Now Leethie pictured herself as assured and cool. She knew others saw her as cold and even stuck up, couldn't help it; told herself she didn't care. She knew that Miranda didn't.

'Such a pretty girl,' thought Leethie.

The ground seemed more even now, which was a relief. Leethie realized she had been anxiously dodging the ankle-twisting tangles of dead branches and mud sucks. But here giant ferns carpeted the forest floor that was even and firm. They weaved easily between them, their paths separating and intersecting again, but always with Miranda in the lead. Leethie lost herself in the meandering until she heard Miranda make a little sound of approval.

Looking up, Leethie could see bright clear sunlight reflecting off the ground ahead; there was a clearing. Miranda had turned back to smile at Leethie, her eyes glittering with excitement. She stopped and extended a hand back; Leethie took it and Miranda gave her a squeeze before leading her forward. Leethie tried to understand what she was looking at.

The clearing was a spongy mat of thick emerald green moss, but on its far side, where she'd expected to see more trees or a field, there was nothing. Miranda pulled her by the hand, their boots sinking into the soft bouncy ground cover, until Leethie could see the edge, and stopped hard. They were at the top of a high stone drop-off.

Her heart seized with fear and she instinctively tried to draw back but again Miranda squeezed her hand. Girlish fingers soft and cool pulled her gently forward until they were standing at the edge. Below them was a small black lake surrounded by towering trees and giant rocks. Leethie felt small, like a miniature of herself. She looked at Miranda, understanding her excitement, sharing it.

"Da..."

"Right?"

"Fuck," Leethie gushed. "How'd you find this?"

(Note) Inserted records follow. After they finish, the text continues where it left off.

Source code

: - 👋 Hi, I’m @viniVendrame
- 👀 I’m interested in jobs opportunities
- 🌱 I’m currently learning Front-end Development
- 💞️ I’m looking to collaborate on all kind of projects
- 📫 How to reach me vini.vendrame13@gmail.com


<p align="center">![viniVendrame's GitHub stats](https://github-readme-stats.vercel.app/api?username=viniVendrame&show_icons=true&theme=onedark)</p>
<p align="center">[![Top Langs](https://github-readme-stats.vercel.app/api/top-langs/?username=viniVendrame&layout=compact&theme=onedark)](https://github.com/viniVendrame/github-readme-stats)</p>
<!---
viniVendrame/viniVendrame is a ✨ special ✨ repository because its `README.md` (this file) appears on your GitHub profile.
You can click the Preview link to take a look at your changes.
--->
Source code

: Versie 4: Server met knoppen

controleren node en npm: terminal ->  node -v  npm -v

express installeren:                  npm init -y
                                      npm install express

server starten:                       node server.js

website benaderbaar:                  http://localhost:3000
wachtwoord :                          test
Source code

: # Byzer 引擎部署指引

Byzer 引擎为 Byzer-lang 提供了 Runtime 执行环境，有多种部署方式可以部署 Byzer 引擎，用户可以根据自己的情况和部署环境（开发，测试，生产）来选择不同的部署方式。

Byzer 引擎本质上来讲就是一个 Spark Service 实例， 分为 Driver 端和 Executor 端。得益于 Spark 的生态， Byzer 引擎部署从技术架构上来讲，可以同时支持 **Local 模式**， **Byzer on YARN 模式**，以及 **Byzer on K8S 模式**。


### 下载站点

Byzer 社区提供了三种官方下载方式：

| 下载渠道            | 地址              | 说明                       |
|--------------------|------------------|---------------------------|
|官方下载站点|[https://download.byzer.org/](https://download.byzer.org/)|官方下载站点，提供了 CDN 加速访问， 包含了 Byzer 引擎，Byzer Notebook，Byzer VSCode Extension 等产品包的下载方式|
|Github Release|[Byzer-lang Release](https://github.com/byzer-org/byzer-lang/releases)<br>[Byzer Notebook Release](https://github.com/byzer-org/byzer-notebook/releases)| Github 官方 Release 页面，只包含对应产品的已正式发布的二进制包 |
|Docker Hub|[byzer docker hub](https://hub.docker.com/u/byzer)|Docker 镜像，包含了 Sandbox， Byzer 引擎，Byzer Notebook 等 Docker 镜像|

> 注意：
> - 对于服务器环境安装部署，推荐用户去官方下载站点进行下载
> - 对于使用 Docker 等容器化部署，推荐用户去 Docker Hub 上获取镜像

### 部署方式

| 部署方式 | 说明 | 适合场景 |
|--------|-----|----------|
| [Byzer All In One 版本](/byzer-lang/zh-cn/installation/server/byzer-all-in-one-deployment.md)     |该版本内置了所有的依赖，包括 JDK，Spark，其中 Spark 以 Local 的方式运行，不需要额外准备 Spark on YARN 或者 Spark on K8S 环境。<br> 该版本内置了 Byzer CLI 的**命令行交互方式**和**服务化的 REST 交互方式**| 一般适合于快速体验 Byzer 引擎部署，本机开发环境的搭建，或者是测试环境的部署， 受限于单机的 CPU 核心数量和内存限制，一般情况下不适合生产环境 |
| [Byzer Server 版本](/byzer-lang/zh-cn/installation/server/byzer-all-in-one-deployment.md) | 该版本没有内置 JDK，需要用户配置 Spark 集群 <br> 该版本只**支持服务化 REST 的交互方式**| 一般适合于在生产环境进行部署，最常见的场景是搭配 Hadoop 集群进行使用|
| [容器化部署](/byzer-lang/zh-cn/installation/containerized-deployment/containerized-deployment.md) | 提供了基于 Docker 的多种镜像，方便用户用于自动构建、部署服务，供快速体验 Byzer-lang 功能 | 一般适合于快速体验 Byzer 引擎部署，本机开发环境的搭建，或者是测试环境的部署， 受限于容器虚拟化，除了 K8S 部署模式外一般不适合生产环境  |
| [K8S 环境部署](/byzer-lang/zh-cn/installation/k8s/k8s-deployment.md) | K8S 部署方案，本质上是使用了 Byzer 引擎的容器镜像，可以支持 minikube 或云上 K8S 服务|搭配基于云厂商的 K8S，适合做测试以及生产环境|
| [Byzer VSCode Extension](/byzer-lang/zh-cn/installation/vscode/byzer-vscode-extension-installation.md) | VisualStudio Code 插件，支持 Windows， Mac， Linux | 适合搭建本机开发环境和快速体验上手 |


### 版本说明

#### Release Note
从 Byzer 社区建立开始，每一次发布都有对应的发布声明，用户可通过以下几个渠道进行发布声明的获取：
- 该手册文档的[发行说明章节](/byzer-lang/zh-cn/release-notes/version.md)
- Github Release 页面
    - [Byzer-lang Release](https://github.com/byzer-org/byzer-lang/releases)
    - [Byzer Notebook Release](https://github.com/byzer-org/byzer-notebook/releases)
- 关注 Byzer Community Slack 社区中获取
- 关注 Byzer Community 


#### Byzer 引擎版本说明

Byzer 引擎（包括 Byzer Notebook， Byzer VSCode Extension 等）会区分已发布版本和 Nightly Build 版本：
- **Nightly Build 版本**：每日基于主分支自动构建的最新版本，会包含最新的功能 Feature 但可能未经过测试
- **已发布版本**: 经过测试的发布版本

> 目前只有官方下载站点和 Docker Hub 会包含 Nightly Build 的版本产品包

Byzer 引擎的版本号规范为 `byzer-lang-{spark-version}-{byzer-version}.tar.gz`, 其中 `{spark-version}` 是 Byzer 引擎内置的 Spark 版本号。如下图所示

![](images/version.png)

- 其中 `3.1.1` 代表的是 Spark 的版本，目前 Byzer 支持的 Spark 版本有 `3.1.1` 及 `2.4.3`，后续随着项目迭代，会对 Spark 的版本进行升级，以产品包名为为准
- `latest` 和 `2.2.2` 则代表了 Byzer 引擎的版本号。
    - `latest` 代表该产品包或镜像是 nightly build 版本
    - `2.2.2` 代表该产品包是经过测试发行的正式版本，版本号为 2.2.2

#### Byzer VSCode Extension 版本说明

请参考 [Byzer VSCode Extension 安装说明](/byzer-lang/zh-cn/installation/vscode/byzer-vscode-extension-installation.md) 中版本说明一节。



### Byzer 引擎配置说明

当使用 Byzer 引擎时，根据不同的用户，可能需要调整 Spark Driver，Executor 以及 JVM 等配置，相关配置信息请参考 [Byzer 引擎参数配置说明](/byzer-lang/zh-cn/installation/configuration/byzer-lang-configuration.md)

"Jean told me about it, and pointed me in the right direction; told me what to look for," Miranda was whispering, and Leethie realized they both were, had been from the start; like they were in church. Again she thought of holding hands and whispering in the Tours Cathedral, just like they were now, except now they were looking down instead of up; into the vertiginous depths instead of up at the dizzying heights.

"Still, it took me a few tries to find it..." Miranda explained. Leethie realized she was clenching Miranda's hand, forcing herself to relax. Her heart felt full, seemed to flutter and catch with excitement.

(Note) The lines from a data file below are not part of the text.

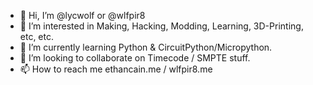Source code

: - 👋 Hi, I’m @lycwolf or @wlfpir8
- 👀 I’m interested in Making, Hacking, Modding, Learning, 3D-Printing, etc, etc.
- 🌱 I’m currently learning Python & CircuitPython/Micropython.
- 💞️ I’m looking to collaborate on Timecode / SMPTE stuff.
- 📫 How to reach me ethancain.me / wlfpir8.me

<!---
lycwolf/lycwolf is a ✨ special ✨ repository because its `README.md` (this file) appears on your GitHub profile.
You can click the Preview link to take a look at your changes.
--->
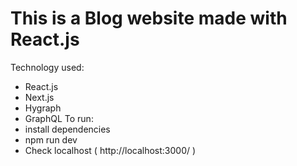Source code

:# This is a Blog website made with React.js
Technology used:
* React.js
* Next.js 
* Hygraph
* GraphQL
To run:
* install dependencies
* npm run dev
* Check localhost ( http://localhost:3000/ )
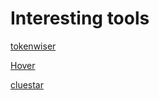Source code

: # Interesting tools

[tokenwiser](https://koaning.github.io/tokenwiser/index.html)

[Hover](https://github.com/phurwicz/hover)

[cluestar](https://github.com/koaning/cluestar)
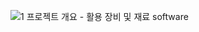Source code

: ![1  프로젝트 개요 - 활용 장비 및 재료 software](https://github.com/user-attachments/assets/d3f70144-e3b0-410d-8639-194a9b535890)
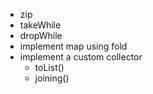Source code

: * zip
* takeWhile
* dropWhile
* implement map using fold
* implement a custom collector
  - toList()
  - joining()
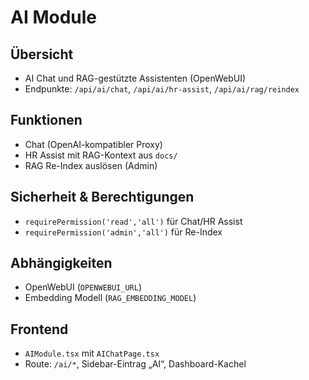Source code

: # AI Module

## Übersicht
- AI Chat und RAG-gestützte Assistenten (OpenWebUI)
- Endpunkte: `/api/ai/chat`, `/api/ai/hr-assist`, `/api/ai/rag/reindex`

## Funktionen
- Chat (OpenAI-kompatibler Proxy)
- HR Assist mit RAG-Kontext aus `docs/`
- RAG Re-Index auslösen (Admin)

## Sicherheit & Berechtigungen
- `requirePermission('read','all')` für Chat/HR Assist
- `requirePermission('admin','all')` für Re-Index

## Abhängigkeiten
- OpenWebUI (`OPENWEBUI_URL`)
- Embedding Modell (`RAG_EMBEDDING_MODEL`)

## Frontend
- `AIModule.tsx` mit `AIChatPage.tsx`
- Route: `/ai/*`, Sidebar-Eintrag „AI“, Dashboard-Kachel
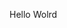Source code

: Hello Wolrd






































































































































































































































































































































































































































































































































































































































































































































































































































































































































































































































































































































































































































































































































































































































































































































































































































































































































































































































































































































































































































































































































































































































































































































































































































































































































































































































































































































































































































































































































































































































































































































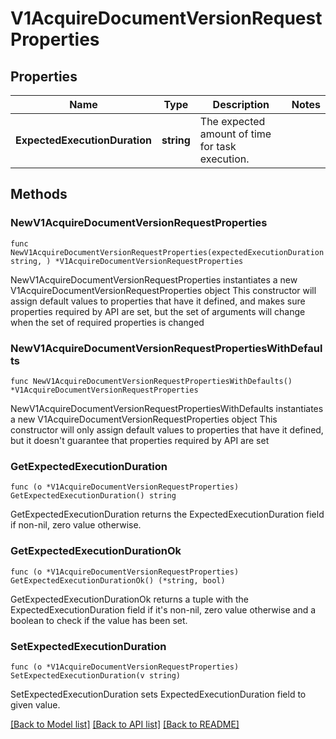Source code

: # V1AcquireDocumentVersionRequestProperties

## Properties

Name | Type | Description | Notes
------------ | ------------- | ------------- | -------------
**ExpectedExecutionDuration** | **string** | The expected amount of time for task execution. | 

## Methods

### NewV1AcquireDocumentVersionRequestProperties

`func NewV1AcquireDocumentVersionRequestProperties(expectedExecutionDuration string, ) *V1AcquireDocumentVersionRequestProperties`

NewV1AcquireDocumentVersionRequestProperties instantiates a new V1AcquireDocumentVersionRequestProperties object
This constructor will assign default values to properties that have it defined,
and makes sure properties required by API are set, but the set of arguments
will change when the set of required properties is changed

### NewV1AcquireDocumentVersionRequestPropertiesWithDefaults

`func NewV1AcquireDocumentVersionRequestPropertiesWithDefaults() *V1AcquireDocumentVersionRequestProperties`

NewV1AcquireDocumentVersionRequestPropertiesWithDefaults instantiates a new V1AcquireDocumentVersionRequestProperties object
This constructor will only assign default values to properties that have it defined,
but it doesn't guarantee that properties required by API are set

### GetExpectedExecutionDuration

`func (o *V1AcquireDocumentVersionRequestProperties) GetExpectedExecutionDuration() string`

GetExpectedExecutionDuration returns the ExpectedExecutionDuration field if non-nil, zero value otherwise.

### GetExpectedExecutionDurationOk

`func (o *V1AcquireDocumentVersionRequestProperties) GetExpectedExecutionDurationOk() (*string, bool)`

GetExpectedExecutionDurationOk returns a tuple with the ExpectedExecutionDuration field if it's non-nil, zero value otherwise
and a boolean to check if the value has been set.

### SetExpectedExecutionDuration

`func (o *V1AcquireDocumentVersionRequestProperties) SetExpectedExecutionDuration(v string)`

SetExpectedExecutionDuration sets ExpectedExecutionDuration field to given value.



[[Back to Model list]](../README.md#documentation-for-models) [[Back to API list]](../README.md#documentation-for-api-endpoints) [[Back to README]](../README.md)


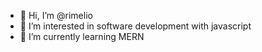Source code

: - 👋 Hi, I’m @rimelio
- 👀 I’m interested in software development with javascript
- 🌱 I’m currently learning MERN
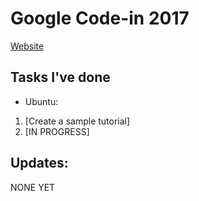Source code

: # Google Code-in 2017
[Website](https://codein.withgoogle.com)
## Tasks I've done
* Ubuntu:
1. [Create a sample tutorial]
2. [IN PROGRESS]

## Updates:
NONE YET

"...wasn't really sure I was going to find it today," Miranda admitted.

"Can you... can you dive?" Leethie asked, looking down into the black waters, her heart seizing at the image.

"Don't know," Miranda told her, "But I think so?"

Miranda let go of Leethie's hand and untied the sleeves of her jacket from around her waist and, turning, laid it on the ground behind her, settling down onto it. Leethie, again following her lead, did the same. For a long time, they sat, shoulder to shoulder. Leethie thought of Miranda staring up at the distant stone vaults and ribbing in Tours, the look of wonder and joy on her face; of her godmother, asking "Isn't that love?"

The sky was still cloudy after last night's storm, but the clouds were fast moving islands in a sea of bright blue. The sun was warm on Leethie's skin, the air in the little clearing at the top of the cliff was still and smelled loamy, and almost heated in the direct sunlight. In the distance, she could faintly hear the buzz of a chainsaw, or maybe a motorcycle.